The end of the second paragraph sounds quite anodyne, but when we discover in the third paragraph that reform meant the eradication of those (in power, at least) who thought differently it makes me wonder what establishing respect for shari‘a involved!

Although these charismatic Muslim leaders – and for all their other-worldly and ‘spiritual’ reputation notice how involved the Sufis were in politics and political violence in the Caucasus (not to mention in Anatolia and India, though that’s a story for another day) – gained much legitimacy from the advancing Russian colonial machine, their greatest successes came in internal reform. The suppression of alternative practice and the imposition of Islamic law, a vital part of shaping the Caucasian Muslim consciousness today. What happened to those who demurred? We are not told. Where are the protests against the imposition of shari‘a in the 19th century? Where are the protests (by hand-wringing Western liberals or by conscientious Muslims) against the long term cultural changes, namely Islamization and destruction of traditional cultural elements, that came in the wake of Shamil’s jihad, crushed though it was in the end by the Russians? Nowhere.

(Religious) history is written by the victors.

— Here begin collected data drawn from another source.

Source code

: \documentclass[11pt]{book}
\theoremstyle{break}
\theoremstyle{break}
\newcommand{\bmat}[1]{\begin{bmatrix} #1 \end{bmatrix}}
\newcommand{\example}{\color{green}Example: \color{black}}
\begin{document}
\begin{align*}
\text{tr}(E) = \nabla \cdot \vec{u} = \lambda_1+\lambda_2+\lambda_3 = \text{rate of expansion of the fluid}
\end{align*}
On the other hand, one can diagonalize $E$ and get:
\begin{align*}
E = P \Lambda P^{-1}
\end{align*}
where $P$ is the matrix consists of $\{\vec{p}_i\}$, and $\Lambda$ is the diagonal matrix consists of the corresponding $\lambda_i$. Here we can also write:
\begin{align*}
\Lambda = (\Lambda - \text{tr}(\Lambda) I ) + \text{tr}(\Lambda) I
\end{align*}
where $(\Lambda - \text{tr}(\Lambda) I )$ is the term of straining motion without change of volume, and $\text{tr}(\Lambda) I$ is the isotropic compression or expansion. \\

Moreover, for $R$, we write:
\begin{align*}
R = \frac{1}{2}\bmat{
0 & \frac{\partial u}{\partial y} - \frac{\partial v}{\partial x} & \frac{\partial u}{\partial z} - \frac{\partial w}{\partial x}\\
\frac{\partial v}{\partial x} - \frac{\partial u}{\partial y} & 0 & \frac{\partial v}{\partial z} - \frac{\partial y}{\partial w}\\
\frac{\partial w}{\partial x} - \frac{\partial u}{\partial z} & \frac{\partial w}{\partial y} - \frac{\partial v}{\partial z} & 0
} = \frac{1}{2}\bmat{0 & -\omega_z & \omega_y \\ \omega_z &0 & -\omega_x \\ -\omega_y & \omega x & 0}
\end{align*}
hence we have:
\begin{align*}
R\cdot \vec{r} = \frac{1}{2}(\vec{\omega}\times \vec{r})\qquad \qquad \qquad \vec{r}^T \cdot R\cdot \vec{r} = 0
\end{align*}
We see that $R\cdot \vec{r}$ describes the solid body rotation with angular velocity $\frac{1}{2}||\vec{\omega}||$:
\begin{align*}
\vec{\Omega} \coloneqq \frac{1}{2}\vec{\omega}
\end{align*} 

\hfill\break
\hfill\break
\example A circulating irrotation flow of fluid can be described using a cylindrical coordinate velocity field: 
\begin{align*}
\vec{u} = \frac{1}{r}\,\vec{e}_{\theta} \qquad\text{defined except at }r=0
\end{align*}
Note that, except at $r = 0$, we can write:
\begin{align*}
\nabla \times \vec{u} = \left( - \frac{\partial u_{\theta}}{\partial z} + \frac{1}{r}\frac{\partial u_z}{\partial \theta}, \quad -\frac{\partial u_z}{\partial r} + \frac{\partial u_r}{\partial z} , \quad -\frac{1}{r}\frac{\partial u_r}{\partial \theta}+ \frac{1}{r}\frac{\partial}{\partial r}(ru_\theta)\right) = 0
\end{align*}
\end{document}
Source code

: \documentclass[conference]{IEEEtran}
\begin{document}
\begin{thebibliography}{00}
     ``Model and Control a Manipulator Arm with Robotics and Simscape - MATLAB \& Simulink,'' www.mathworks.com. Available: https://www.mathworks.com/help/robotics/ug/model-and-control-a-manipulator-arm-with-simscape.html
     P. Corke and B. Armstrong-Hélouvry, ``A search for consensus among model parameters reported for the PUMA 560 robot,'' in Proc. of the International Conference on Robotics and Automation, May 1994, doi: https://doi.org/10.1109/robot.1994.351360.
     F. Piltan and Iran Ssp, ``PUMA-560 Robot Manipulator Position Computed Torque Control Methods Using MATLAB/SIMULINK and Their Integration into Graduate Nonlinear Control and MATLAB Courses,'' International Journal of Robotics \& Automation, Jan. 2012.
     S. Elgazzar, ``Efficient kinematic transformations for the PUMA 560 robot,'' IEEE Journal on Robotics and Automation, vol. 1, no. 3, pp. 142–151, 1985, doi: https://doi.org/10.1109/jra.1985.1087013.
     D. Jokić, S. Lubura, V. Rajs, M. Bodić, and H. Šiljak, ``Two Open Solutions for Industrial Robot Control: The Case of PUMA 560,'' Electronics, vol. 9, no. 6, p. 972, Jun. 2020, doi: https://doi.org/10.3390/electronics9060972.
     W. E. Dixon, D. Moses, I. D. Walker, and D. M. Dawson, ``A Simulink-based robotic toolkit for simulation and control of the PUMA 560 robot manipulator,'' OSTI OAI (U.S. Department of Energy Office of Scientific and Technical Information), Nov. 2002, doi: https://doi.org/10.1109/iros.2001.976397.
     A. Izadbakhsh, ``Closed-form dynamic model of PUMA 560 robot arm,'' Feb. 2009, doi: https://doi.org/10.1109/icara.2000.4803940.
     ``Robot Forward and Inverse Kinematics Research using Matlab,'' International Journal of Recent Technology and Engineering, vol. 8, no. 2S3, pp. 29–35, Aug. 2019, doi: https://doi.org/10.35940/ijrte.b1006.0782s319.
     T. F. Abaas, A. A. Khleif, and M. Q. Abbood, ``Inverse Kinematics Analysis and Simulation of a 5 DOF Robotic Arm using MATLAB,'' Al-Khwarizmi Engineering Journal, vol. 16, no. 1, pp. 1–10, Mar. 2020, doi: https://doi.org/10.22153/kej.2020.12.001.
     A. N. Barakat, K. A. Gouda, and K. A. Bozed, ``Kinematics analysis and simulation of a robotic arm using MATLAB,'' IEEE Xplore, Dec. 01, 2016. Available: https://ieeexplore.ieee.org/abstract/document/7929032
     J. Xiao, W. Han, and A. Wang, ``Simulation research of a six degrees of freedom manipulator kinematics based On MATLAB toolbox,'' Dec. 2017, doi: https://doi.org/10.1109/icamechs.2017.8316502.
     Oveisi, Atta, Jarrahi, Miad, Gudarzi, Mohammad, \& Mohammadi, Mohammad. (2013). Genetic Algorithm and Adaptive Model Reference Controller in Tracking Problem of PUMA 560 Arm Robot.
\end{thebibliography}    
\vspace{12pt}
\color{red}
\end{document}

 In this chapter we have traced the history of the manifestations of Muslim resistance to colonial expansion back to an earlier stage of renewal and reform within Sufi turuq, which occurred almost simultaneously in all parts of the Muslim world in the eighteenth century. This was the culmination and crystallization of undercurrents from the sixteenth and seventeenth centuries that reinforced the shari‘a orientation of Sufi turuq.
 If the nineteenth century saw the rise of militant movements, and the eigtheenth century experienced the restructuring of
shari‘a-oriented Sufi turuq, it was in the seventeenth century that Muslim scholars had begun to break out of the combination of legal taqlid and mystical pantheism. Sirhindi in India and al-Qushani in Medina, followed by Ibrahim al-Kurani, advanced the merging of Hadith and tasawwu [esoteric learning and practice], which became a prescription for shari‘a-oriented turuq. Indian scholars were important in the Haramayn as a result of the growth of the pilgrimage, during which they encountered Sufis and muhaddithun from North Africa, Egypt and Kurdistan. Pilgrims from the farthest lands of Islam – Indonesia, Africa and China – were initiated in the Haramayn into new turuq, and carried back to their homelands new ideas and the nuclei for more cohesive and structurally ognized Sufi organisations. It was in those countreis at the periphery of the Muslim world that the evolutionary process of Islamization reached a stage that called for a radical departure from past traitions, which could be achieved only through revolution.

[ibid., pp.26-7.]

A fascinating thesis by an expert on Isalmization, whose work is full of insight into Sufis and reformist Islam, particularly in Africa. I wonder why the murderous jihadi efforts of Shamil and others is not called colonial, though?